Mihir Ojha

Personal Projects

This portfolio is a collection of notebooks that I have worked on throughout my data science journey. It contains projects of topics that interest me. I wish to continually add my personal and professional projects. (Still on the quest of landing my first job as a data scientist)

Basic churn prediction using EDA and Classification algorithms.

jupyter webapp

Customer churn is always a top priority of any subscription-based company. Ideally, churn should be 0.00% but that's only if we lived in an ideal world where unicorns existed. However, in reality, churn should be as low as possible because it costs more to acquire new customers than it is to retain existing customers.
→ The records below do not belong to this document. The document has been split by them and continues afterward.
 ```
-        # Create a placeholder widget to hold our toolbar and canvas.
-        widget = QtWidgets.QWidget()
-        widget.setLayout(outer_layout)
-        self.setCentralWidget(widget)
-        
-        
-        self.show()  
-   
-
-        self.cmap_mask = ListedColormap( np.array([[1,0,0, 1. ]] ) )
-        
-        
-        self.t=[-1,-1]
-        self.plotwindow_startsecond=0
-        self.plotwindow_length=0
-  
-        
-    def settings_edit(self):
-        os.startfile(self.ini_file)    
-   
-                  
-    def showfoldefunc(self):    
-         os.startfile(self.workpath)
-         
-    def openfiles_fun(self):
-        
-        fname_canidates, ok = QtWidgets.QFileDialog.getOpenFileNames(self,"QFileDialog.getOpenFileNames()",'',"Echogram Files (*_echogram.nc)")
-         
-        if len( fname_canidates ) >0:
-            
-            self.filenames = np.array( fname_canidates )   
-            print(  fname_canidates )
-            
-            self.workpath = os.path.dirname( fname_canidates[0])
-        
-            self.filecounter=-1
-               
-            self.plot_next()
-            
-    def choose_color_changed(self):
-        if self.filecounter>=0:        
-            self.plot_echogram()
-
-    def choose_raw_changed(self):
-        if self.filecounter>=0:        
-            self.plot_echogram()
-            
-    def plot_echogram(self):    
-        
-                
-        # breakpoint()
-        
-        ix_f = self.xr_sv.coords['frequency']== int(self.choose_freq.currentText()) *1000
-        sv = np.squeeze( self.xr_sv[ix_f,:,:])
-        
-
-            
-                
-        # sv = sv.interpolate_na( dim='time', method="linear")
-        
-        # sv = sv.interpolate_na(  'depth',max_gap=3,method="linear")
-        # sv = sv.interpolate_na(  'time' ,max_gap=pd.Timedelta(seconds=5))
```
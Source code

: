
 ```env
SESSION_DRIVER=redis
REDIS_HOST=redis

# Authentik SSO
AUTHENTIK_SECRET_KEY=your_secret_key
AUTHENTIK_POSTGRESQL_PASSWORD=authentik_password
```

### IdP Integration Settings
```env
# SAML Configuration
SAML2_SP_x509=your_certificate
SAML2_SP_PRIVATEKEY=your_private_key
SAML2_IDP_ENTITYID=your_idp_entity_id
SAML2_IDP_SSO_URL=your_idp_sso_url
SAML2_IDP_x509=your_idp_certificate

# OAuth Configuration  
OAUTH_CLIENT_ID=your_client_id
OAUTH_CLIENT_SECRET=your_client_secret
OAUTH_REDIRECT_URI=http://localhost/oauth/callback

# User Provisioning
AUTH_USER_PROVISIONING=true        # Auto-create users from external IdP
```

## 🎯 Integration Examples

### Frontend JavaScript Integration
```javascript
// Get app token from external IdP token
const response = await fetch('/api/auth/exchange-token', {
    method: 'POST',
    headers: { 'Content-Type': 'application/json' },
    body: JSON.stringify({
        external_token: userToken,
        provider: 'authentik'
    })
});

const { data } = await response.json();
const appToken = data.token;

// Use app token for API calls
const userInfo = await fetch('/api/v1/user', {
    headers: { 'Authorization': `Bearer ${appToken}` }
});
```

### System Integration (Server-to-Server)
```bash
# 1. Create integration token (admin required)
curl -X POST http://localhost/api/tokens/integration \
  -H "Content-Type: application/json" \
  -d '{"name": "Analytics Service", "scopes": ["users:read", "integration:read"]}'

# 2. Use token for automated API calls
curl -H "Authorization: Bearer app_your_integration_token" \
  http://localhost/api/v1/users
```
This can be especially problematic for businesses that rely on a steady stream of new customers to keep their revenue stream flowing. So it becomes really important for companies to maintain a loyal customer base and simultaneously determine the factors that affect the customer experience resulting in them churning. Having that information can help a company make data-driven decisions to keep the churn rate minimal. High rates of churn can be a indicator that there are problems with the company's products or services, which can be addressed through targeted improvements.This project tries to determine the factors that affect churn. It involves predicting whether a customer is likely to switch to a different service provider. Classification algorithms, such as random forest, K-nearest neighbor, logistic regression, and support vector machines can be used to predict telecom churn. You can also try the webapp and input custom values to find if the customer will churn or not.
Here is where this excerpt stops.